***** DATA EXTRACT

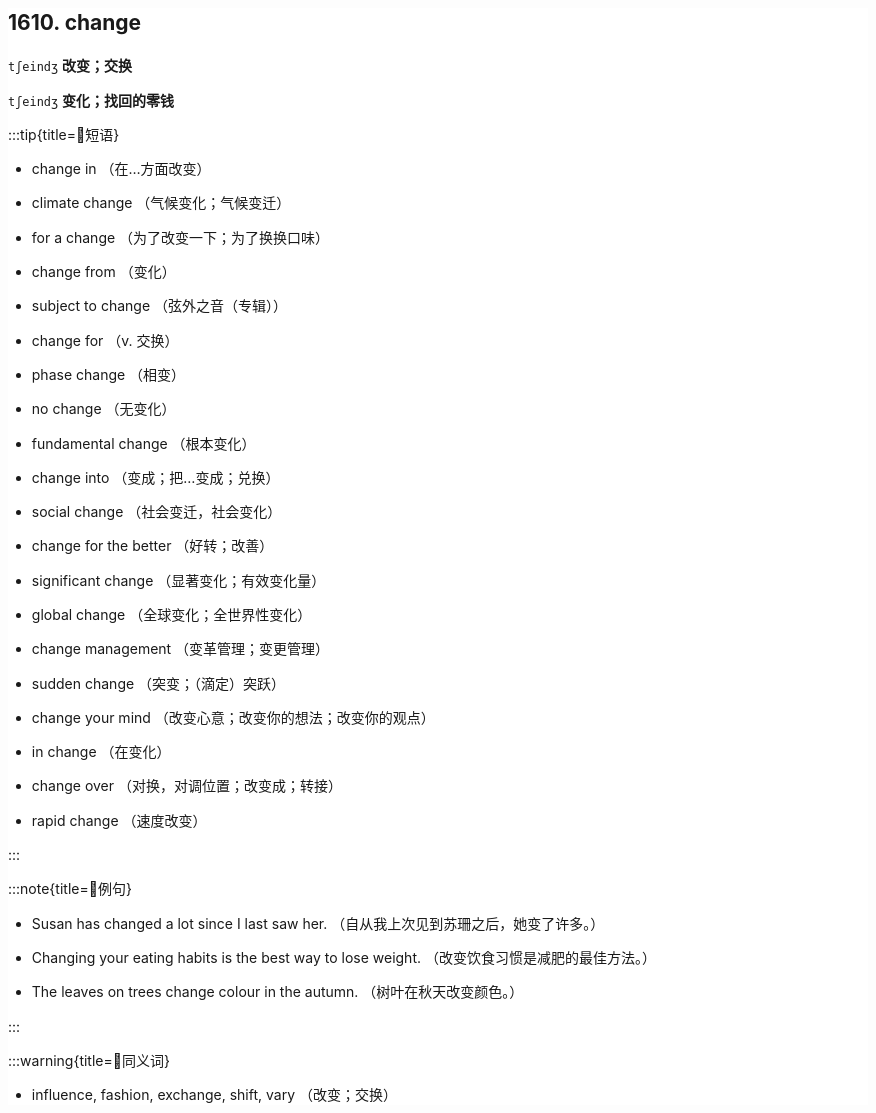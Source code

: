 
## 1610. change

`tʃeindʒ`  **改变；交换**

`tʃeindʒ`  **变化；找回的零钱**

:::tip{title=🤩短语}

- change in （在…方面改变）

- climate change （气候变化；气候变迁）

- for a change （为了改变一下；为了换换口味）

- change from （变化）

- subject to change （弦外之音（专辑））

- change for （v. 交换）

- phase change （相变）

- no change （无变化）

- fundamental change （根本变化）

- change into （变成；把…变成；兑换）

- social change （社会变迁，社会变化）

- change for the better （好转；改善）

- significant change （显著变化；有效变化量）

- global change （全球变化；全世界性变化）

- change management （变革管理；变更管理）

- sudden change （突变；（滴定）突跃）

- change your mind （改变心意；改变你的想法；改变你的观点）

- in change （在变化）

- change over （对换，对调位置；改变成；转接）

- rapid change （速度改变）

:::

:::note{title=🎤例句}

- Susan has changed a lot since I last saw her. （自从我上次见到苏珊之后，她变了许多。）

- Changing your eating habits is the best way to lose weight. （改变饮食习惯是减肥的最佳方法。）

- The leaves on trees change colour in the autumn. （树叶在秋天改变颜色。）

:::

:::warning{title=🤔同义词}

- influence, fashion, exchange, shift, vary （改变；交换）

**********

** WORK INSTRUCTION **
For the data above, return an exact copy that contains no pictures.

** RESPONSE TO THIS EXERCISE **
Source code

: 
## 1610. change

`tʃeindʒ`  **改变；交换**

`tʃeindʒ`  **变化；找回的零钱**

:::tip{title=🤩短语}

- change in （在…方面改变）

- climate change （气候变化；气候变迁）

- for a change （为了改变一下；为了换换口味）

- change from （变化）

- subject to change （弦外之音（专辑））

- change for （v. 交换）

- phase change （相变）

- no change （无变化）

- fundamental change （根本变化）

- change into （变成；把…变成；兑换）

- social change （社会变迁，社会变化）

- change for the better （好转；改善）

- significant change （显著变化；有效变化量）

- global change （全球变化；全世界性变化）

- change management （变革管理；变更管理）

- sudden change （突变；（滴定）突跃）

- change your mind （改变心意；改变你的想法；改变你的观点）

- in change （在变化）

- change over （对换，对调位置；改变成；转接）

- rapid change （速度改变）

:::

:::note{title=🎤例句}

- Susan has changed a lot since I last saw her. （自从我上次见到苏珊之后，她变了许多。）

- Changing your eating habits is the best way to lose weight. （改变饮食习惯是减肥的最佳方法。）

- The leaves on trees change colour in the autumn. （树叶在秋天改变颜色。）

:::

:::warning{title=🤔同义词}

- influence, fashion, exchange, shift, vary （改变；交换）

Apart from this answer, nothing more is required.